Exercise prompt:
All lines below starting at the one that holds "# ИП: инструкция для сотрудников" and ending at the one that holds "## Как открыть ИП" should be printed exactly, ends included. Pictures should not be printed, nor anything else.

Provided information:
[Start of section]

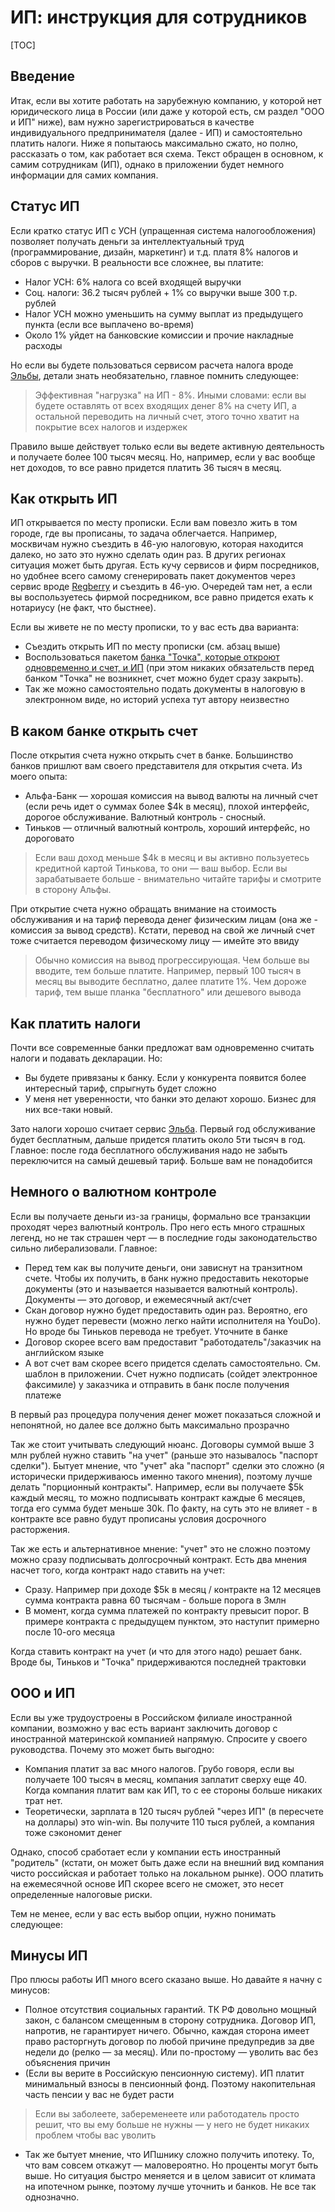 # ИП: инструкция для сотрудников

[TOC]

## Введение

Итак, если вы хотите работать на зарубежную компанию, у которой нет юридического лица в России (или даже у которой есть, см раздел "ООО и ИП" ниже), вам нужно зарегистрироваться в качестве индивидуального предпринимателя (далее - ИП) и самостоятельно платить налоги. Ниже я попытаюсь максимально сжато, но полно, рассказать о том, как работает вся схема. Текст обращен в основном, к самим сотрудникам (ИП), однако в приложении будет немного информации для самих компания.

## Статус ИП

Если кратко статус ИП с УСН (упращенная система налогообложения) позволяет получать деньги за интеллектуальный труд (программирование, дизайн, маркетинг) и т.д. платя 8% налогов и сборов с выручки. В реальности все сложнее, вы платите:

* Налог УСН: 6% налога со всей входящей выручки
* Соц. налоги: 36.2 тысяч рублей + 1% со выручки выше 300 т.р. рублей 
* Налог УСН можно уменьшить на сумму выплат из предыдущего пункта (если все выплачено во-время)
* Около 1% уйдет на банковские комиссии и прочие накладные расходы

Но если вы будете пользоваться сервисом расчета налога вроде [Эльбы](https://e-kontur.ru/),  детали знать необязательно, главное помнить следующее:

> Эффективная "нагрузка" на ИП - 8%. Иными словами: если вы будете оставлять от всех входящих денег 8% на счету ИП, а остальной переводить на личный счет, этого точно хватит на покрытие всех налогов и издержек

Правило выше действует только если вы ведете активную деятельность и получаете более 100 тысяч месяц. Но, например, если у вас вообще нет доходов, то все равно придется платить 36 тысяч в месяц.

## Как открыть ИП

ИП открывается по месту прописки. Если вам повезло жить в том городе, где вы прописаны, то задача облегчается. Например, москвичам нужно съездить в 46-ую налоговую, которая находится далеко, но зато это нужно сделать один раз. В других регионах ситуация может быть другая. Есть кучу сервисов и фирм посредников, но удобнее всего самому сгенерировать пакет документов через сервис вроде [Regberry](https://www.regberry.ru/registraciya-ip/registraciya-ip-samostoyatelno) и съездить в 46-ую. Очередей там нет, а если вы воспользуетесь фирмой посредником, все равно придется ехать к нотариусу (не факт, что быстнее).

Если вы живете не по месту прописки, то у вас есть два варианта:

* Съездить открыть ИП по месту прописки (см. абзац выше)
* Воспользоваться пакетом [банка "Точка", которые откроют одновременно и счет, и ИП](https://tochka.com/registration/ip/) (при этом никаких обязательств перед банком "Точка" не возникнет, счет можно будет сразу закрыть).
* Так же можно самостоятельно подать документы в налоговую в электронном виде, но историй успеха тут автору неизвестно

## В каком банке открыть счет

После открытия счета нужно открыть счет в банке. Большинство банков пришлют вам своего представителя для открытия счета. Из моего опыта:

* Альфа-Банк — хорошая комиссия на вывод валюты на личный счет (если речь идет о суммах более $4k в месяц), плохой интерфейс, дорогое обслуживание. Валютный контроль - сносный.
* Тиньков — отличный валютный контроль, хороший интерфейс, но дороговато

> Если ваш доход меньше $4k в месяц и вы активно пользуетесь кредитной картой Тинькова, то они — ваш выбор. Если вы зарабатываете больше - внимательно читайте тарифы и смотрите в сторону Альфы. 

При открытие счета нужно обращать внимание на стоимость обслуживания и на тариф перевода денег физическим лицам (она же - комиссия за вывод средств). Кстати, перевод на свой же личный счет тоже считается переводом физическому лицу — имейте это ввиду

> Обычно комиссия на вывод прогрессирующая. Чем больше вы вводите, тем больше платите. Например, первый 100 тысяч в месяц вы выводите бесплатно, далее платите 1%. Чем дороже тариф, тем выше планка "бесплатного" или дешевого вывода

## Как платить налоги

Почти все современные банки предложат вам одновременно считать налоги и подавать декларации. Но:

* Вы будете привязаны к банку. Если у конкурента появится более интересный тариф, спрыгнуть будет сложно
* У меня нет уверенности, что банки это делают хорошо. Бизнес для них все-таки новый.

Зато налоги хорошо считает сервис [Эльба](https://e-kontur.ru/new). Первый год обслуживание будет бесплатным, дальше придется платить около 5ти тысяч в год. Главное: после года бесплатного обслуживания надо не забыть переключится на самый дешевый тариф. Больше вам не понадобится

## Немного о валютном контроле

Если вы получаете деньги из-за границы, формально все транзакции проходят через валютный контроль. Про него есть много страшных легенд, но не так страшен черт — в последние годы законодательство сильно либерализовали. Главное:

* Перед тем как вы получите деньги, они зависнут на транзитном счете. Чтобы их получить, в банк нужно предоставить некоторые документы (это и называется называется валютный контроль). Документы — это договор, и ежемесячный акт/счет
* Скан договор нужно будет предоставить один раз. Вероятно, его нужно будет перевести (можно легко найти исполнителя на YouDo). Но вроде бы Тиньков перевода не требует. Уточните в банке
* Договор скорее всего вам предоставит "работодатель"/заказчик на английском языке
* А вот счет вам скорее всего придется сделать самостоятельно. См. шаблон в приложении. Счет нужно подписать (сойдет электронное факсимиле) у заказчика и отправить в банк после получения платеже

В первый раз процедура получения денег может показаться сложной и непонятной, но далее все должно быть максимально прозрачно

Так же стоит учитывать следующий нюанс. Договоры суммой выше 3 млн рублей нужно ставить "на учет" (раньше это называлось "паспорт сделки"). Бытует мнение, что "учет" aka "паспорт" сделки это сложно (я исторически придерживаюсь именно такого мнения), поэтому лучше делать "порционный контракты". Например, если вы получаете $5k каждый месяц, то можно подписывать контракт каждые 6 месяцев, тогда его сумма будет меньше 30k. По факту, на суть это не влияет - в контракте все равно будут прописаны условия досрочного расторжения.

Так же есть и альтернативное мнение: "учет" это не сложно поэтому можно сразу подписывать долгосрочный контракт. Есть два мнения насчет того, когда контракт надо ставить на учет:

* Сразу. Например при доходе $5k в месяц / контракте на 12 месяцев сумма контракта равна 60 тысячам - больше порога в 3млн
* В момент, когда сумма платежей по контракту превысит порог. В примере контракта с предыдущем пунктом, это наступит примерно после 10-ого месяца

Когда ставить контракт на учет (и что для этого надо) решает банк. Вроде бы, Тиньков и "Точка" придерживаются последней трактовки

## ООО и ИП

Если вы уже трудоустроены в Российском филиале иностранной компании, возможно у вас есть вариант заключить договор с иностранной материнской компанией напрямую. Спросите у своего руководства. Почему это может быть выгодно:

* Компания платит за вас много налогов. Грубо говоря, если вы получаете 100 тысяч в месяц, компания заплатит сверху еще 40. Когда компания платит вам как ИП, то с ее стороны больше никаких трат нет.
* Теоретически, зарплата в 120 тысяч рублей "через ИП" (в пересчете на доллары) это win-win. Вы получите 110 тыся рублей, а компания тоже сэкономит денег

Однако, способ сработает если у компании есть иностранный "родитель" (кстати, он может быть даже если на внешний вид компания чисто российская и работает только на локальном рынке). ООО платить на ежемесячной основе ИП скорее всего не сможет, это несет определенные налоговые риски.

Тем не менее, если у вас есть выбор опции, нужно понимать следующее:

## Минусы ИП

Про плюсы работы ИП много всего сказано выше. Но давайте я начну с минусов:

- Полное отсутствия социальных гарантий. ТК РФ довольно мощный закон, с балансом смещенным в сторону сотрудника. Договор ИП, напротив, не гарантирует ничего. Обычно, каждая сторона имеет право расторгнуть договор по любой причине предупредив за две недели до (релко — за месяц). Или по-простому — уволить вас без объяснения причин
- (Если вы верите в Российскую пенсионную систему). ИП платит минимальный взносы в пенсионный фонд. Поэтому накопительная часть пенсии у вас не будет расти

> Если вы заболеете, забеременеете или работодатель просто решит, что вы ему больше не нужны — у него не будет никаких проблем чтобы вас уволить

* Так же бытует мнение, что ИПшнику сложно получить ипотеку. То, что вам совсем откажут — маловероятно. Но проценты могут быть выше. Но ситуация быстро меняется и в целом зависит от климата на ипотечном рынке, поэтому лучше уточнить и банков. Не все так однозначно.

[End of section]
[Start of section]

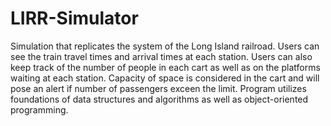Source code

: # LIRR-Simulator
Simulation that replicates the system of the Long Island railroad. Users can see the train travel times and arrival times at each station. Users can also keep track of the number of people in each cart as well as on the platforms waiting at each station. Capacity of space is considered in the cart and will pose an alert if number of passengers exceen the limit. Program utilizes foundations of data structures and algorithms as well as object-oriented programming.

[End of section]
[Start of section]

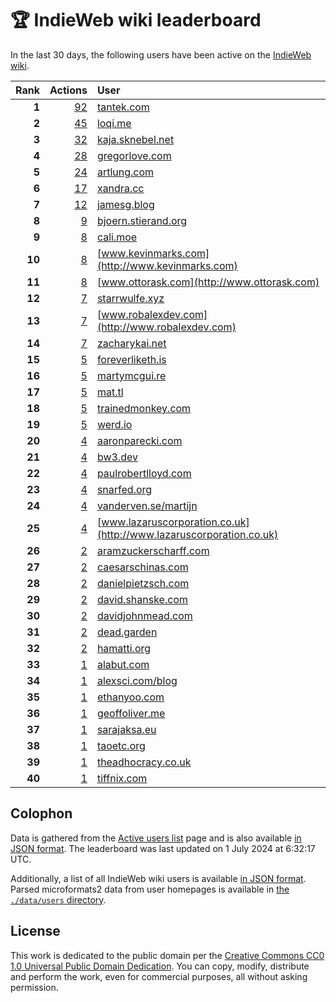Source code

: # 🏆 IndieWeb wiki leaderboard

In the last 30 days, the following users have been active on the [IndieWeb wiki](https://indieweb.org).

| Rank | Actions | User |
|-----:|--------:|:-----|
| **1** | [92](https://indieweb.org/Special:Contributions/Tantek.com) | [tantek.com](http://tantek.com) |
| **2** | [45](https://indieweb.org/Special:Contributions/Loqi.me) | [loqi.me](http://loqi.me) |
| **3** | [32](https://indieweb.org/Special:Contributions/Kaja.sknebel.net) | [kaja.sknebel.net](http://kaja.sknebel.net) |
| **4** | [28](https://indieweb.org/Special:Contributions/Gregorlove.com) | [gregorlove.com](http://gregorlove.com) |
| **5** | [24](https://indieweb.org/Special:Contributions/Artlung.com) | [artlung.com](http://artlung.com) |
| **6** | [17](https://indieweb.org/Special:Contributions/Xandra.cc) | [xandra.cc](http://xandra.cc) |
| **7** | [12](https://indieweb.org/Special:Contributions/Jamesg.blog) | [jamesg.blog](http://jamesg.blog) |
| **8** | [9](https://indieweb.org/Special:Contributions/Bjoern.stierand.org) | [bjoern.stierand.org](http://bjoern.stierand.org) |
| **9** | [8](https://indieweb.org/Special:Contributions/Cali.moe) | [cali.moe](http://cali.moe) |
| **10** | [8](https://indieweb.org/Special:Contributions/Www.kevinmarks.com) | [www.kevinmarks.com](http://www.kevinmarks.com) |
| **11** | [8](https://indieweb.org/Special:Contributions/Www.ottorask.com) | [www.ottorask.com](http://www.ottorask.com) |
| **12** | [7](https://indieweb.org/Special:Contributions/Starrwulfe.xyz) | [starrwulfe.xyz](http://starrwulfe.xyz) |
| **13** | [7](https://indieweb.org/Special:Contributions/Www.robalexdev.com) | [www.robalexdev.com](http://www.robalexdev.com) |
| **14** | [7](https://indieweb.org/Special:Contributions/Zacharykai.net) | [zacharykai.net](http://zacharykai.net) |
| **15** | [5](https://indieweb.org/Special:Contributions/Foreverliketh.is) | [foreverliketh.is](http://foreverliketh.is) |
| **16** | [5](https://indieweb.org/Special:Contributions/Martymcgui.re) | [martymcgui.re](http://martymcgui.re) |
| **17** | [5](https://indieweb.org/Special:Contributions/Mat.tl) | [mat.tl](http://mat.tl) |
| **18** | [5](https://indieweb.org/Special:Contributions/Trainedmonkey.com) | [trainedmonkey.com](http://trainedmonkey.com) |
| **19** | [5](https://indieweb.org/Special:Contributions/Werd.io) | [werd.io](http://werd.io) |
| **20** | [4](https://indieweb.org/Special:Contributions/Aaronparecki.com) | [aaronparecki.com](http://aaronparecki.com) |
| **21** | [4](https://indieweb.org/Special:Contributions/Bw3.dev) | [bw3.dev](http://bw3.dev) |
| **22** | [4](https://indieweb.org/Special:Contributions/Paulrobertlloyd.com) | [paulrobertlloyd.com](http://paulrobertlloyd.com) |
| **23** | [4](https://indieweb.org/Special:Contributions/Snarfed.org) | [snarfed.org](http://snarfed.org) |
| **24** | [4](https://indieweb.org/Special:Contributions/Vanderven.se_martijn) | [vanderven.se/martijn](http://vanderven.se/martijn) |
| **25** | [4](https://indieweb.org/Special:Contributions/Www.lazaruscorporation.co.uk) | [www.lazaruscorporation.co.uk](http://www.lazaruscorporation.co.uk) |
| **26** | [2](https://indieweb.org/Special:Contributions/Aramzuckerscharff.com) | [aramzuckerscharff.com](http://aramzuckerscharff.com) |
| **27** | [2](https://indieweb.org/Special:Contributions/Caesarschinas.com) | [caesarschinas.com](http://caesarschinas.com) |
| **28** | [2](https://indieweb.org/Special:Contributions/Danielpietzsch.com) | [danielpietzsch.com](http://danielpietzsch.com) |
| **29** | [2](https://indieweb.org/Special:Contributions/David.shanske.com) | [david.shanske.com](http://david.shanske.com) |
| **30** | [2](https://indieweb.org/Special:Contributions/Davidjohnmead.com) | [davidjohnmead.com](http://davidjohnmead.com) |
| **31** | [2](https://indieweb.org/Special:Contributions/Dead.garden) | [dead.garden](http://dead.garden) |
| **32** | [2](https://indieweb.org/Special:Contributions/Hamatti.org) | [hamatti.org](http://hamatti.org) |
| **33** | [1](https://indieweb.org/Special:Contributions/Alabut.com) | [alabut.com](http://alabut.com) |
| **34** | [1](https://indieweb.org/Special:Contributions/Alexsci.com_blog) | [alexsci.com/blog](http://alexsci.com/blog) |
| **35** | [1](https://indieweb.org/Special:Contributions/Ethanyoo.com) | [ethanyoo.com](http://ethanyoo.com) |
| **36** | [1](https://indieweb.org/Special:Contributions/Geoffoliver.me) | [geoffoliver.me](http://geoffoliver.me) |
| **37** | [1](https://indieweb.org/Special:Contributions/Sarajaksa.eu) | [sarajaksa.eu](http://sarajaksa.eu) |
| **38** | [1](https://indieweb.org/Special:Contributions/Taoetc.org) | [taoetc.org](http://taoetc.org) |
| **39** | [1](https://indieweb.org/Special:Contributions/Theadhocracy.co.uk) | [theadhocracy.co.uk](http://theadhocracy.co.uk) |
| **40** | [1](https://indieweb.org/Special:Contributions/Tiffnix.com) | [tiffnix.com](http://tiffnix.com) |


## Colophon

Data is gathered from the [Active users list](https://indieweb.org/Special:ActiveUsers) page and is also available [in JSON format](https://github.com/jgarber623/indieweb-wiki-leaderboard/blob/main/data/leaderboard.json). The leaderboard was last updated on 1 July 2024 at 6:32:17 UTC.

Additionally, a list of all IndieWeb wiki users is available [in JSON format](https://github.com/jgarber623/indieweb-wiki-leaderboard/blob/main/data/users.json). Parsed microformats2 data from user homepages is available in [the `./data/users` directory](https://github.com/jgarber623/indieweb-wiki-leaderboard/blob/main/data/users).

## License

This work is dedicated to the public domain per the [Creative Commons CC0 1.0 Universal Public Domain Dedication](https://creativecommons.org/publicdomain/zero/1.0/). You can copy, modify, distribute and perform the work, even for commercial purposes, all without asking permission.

[End of section]

Output below:
 # ИП: инструкция для сотрудников

[TOC]

## Введение

Итак, если вы хотите работать на зарубежную компанию, у которой нет юридического лица в России (или даже у которой есть, см раздел "ООО и ИП" ниже), вам нужно зарегистрироваться в качестве индивидуального предпринимателя (далее - ИП) и самостоятельно платить налоги. Ниже я попытаюсь максимально сжато, но полно, рассказать о том, как работает вся схема. Текст обращен в основном, к самим сотрудникам (ИП), однако в приложении будет немного информации для самих компания.

## Статус ИП

Если кратко статус ИП с УСН (упращенная система налогообложения) позволяет получать деньги за интеллектуальный труд (программирование, дизайн, маркетинг) и т.д. платя 8% налогов и сборов с выручки. В реальности все сложнее, вы платите:

* Налог УСН: 6% налога со всей входящей выручки
* Соц. налоги: 36.2 тысяч рублей + 1% со выручки выше 300 т.р. рублей 
* Налог УСН можно уменьшить на сумму выплат из предыдущего пункта (если все выплачено во-время)
* Около 1% уйдет на банковские комиссии и прочие накладные расходы

Но если вы будете пользоваться сервисом расчета налога вроде [Эльбы](https://e-kontur.ru/),  детали знать необязательно, главное помнить следующее:

> Эффективная "нагрузка" на ИП - 8%. Иными словами: если вы будете оставлять от всех входящих денег 8% на счету ИП, а остальной переводить на личный счет, этого точно хватит на покрытие всех налогов и издержек

Правило выше действует только если вы ведете активную деятельность и получаете более 100 тысяч месяц. Но, например, если у вас вообще нет доходов, то все равно придется платить 36 тысяч в месяц.

## Как открыть ИП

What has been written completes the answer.